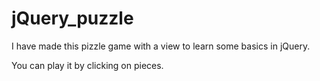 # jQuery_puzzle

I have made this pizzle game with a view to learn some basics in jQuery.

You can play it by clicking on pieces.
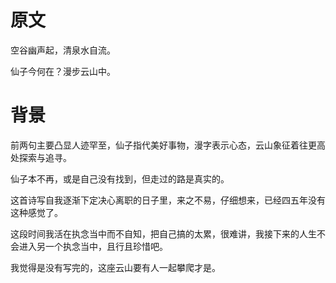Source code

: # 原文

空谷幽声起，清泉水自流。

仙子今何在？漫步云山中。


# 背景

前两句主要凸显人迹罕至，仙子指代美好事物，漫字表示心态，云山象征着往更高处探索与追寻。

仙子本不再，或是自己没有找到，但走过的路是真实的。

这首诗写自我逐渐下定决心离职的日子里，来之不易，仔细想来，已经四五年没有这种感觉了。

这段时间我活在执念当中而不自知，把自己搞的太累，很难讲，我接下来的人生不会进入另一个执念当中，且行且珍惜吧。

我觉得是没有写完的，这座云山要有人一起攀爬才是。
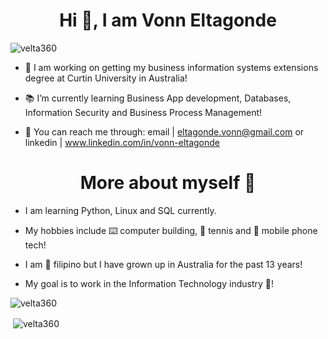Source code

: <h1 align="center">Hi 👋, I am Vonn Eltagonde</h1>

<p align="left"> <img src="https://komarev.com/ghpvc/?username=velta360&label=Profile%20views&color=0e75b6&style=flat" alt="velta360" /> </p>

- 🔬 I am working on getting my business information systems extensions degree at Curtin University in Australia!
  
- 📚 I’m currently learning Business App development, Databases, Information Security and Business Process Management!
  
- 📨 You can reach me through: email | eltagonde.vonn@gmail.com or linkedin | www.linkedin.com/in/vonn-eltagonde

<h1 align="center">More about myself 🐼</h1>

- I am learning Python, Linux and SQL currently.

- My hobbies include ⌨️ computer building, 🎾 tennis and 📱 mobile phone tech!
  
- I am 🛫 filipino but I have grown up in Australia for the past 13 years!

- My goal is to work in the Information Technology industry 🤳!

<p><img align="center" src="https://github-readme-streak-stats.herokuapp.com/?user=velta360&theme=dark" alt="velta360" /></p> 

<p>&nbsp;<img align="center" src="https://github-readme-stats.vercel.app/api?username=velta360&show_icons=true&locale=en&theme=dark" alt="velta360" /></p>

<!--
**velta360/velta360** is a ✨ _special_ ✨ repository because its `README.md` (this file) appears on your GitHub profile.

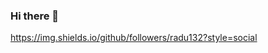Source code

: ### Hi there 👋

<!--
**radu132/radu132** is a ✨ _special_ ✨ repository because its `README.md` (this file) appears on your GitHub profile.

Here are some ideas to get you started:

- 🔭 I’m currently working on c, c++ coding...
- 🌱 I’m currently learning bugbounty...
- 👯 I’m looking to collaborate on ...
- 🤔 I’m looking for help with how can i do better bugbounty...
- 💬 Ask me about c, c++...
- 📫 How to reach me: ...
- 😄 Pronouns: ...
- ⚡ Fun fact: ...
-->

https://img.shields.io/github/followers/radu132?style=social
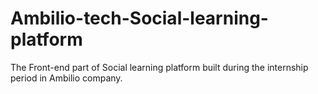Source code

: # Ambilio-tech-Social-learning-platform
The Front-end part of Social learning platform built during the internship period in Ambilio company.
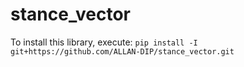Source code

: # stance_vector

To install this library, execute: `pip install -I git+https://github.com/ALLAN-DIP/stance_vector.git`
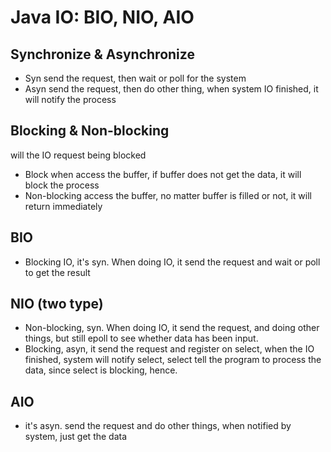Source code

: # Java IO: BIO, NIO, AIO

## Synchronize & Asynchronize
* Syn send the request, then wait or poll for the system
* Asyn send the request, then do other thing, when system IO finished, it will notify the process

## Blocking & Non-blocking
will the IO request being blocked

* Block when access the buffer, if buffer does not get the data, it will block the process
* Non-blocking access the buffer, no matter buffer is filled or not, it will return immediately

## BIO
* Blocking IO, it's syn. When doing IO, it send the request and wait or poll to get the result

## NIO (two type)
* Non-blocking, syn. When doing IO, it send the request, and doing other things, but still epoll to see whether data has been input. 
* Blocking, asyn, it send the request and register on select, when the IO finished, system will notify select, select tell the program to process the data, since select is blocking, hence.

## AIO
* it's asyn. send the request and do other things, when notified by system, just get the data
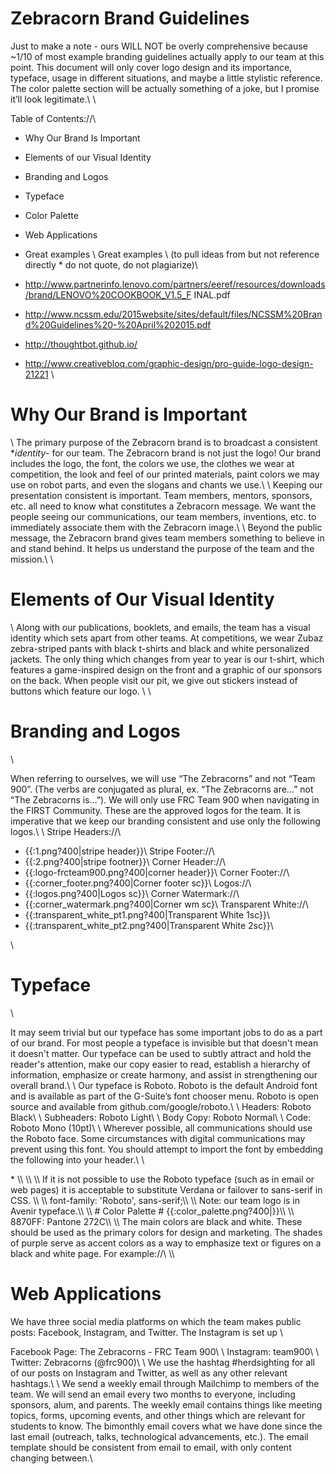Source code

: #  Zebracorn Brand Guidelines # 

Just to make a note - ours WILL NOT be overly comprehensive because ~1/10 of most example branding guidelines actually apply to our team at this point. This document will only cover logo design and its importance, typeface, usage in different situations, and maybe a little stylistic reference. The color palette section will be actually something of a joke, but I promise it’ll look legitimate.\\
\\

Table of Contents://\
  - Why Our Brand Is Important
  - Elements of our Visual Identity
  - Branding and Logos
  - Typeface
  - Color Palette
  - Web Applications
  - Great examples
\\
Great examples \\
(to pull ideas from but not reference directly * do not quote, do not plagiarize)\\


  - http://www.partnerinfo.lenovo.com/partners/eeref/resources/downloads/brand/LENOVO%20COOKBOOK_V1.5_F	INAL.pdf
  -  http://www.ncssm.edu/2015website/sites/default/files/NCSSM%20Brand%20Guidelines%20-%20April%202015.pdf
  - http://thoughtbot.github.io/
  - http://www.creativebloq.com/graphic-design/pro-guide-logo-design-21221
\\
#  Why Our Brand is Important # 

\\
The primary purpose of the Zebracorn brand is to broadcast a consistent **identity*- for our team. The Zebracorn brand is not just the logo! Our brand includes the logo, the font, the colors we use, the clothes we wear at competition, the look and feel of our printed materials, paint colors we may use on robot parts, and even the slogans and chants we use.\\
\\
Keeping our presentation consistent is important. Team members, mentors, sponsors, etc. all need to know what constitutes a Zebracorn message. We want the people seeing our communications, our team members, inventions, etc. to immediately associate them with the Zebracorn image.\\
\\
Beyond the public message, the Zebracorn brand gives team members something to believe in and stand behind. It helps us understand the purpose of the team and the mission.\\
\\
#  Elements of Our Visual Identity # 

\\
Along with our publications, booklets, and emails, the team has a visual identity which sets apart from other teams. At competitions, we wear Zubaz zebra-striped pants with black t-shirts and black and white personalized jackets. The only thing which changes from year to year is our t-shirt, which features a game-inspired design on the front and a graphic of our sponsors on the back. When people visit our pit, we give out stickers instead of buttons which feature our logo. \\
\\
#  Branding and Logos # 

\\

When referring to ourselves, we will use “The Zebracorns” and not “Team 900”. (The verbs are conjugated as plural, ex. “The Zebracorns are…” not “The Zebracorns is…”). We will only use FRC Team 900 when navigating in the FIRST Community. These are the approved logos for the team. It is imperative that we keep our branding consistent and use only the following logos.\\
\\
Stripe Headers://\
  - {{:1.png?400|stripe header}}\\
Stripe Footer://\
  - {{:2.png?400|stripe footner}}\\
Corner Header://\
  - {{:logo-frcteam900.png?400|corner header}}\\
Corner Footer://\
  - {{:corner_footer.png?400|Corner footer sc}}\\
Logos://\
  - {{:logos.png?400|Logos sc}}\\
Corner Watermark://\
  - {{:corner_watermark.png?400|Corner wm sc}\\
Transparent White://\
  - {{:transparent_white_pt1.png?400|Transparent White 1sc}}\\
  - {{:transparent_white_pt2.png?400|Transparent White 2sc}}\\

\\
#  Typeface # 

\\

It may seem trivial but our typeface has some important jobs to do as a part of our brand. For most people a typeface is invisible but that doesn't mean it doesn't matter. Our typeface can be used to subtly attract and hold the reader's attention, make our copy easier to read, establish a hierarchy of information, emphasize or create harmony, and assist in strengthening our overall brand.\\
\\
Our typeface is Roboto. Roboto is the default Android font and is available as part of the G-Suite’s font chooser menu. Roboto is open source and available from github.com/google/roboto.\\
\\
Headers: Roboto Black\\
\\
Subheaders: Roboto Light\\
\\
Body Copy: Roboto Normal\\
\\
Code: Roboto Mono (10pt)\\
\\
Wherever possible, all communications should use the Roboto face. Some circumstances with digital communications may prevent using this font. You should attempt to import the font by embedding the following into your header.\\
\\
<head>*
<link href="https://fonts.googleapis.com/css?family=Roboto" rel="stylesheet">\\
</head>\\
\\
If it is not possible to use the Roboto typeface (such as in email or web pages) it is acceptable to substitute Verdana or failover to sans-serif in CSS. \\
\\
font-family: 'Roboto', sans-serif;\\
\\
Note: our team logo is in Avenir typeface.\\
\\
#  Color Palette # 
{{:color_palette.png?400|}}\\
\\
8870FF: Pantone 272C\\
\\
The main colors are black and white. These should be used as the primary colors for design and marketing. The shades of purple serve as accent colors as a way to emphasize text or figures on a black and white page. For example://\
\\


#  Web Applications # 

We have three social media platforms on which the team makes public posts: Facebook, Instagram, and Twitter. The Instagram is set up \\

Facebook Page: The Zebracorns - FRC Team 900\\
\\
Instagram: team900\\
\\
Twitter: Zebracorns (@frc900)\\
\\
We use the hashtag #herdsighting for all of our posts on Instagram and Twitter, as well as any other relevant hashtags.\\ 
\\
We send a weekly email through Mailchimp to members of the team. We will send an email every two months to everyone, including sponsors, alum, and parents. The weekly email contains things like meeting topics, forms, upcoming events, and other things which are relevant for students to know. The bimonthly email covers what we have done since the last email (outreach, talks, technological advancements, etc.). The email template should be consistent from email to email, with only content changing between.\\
════════
## Assigned task
Take every line from the data above that holds "Elements" and copy it out.

## Response area
  - Elements of our Visual Identity
#  Elements of Our Visual Identity # 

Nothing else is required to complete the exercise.